■ **WORK TO BE COMPLETED**: Would you reproduce each line below exactly, leaving every picture out?

■ **DATA**:
------------------------------------------------------------------------
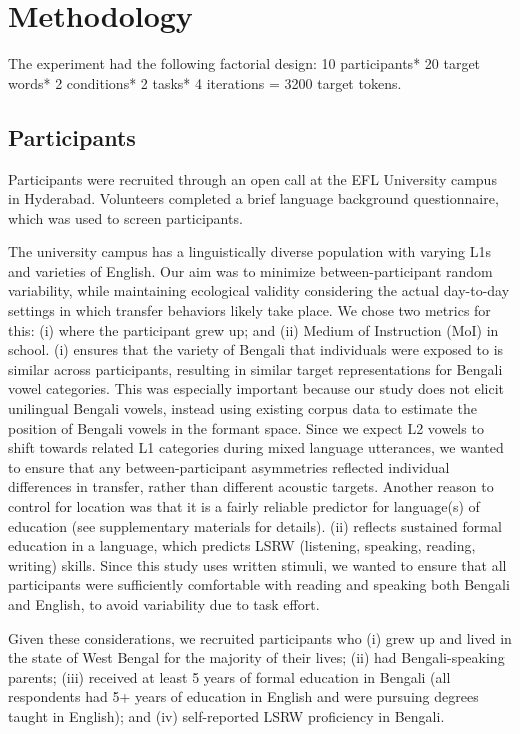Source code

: \documentclass[12 pt]{article}
\begin{document}
\section{Methodology} \label{methodology}
The experiment had the following factorial design: 10 participants* 20 target words* 2 conditions* 2 tasks* 4 iterations = 3200 target tokens.

\subsection{Participants} \label{participants}
Participants were recruited through an open call at the EFL University campus in Hyderabad. Volunteers completed a brief language background questionnaire, which was used to screen participants. 

The university campus has a linguistically diverse population with varying L1s and varieties of English. Our aim was to minimize between-participant random variability, while maintaining ecological validity considering the actual day-to-day settings in which transfer behaviors likely take place. We chose two metrics for this: (i) where the participant grew up; and (ii) Medium of Instruction (MoI) in school. (i) ensures that the variety of Bengali that individuals were exposed to is similar across participants, resulting in similar target representations for Bengali vowel categories. This was especially important because our study does not elicit unilingual Bengali vowels, instead using existing corpus data to estimate the position of Bengali vowels in the formant space. Since we expect L2 vowels to shift towards related L1 categories during mixed language utterances, we wanted to ensure that any between-participant asymmetries reflected individual differences in transfer, rather than different acoustic targets. Another reason to control for location was that it is a fairly reliable predictor for language(s) of education (see supplementary materials for details). (ii) reflects sustained formal education in a language, which predicts LSRW (listening, speaking, reading, writing) skills. Since this study uses written stimuli, we wanted to ensure that all participants were sufficiently comfortable with reading and speaking both Bengali and English, to avoid variability due to task effort.  

Given these considerations, we recruited participants who (i) grew up and lived in the state of West Bengal for the majority of their lives; (ii) had Bengali-speaking parents; (iii) received at least 5 years of formal education in Bengali (all respondents had 5+ years of education in English and were pursuing degrees taught in English); and (iv) self-reported LSRW proficiency in Bengali. 
   
\end{document}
------------------------------------------------------------------------
■ **ANSWER TO THIS PROBLEM**:
Source code

: \documentclass[12 pt]{article}
\begin{document}
\section{Methodology} \label{methodology}
The experiment had the following factorial design: 10 participants* 20 target words* 2 conditions* 2 tasks* 4 iterations = 3200 target tokens.

\subsection{Participants} \label{participants}
Participants were recruited through an open call at the EFL University campus in Hyderabad. Volunteers completed a brief language background questionnaire, which was used to screen participants. 

The university campus has a linguistically diverse population with varying L1s and varieties of English. Our aim was to minimize between-participant random variability, while maintaining ecological validity considering the actual day-to-day settings in which transfer behaviors likely take place. We chose two metrics for this: (i) where the participant grew up; and (ii) Medium of Instruction (MoI) in school. (i) ensures that the variety of Bengali that individuals were exposed to is similar across participants, resulting in similar target representations for Bengali vowel categories. This was especially important because our study does not elicit unilingual Bengali vowels, instead using existing corpus data to estimate the position of Bengali vowels in the formant space. Since we expect L2 vowels to shift towards related L1 categories during mixed language utterances, we wanted to ensure that any between-participant asymmetries reflected individual differences in transfer, rather than different acoustic targets. Another reason to control for location was that it is a fairly reliable predictor for language(s) of education (see supplementary materials for details). (ii) reflects sustained formal education in a language, which predicts LSRW (listening, speaking, reading, writing) skills. Since this study uses written stimuli, we wanted to ensure that all participants were sufficiently comfortable with reading and speaking both Bengali and English, to avoid variability due to task effort.  

Given these considerations, we recruited participants who (i) grew up and lived in the state of West Bengal for the majority of their lives; (ii) had Bengali-speaking parents; (iii) received at least 5 years of formal education in Bengali (all respondents had 5+ years of education in English and were pursuing degrees taught in English); and (iv) self-reported LSRW proficiency in Bengali. 
   
\end{document}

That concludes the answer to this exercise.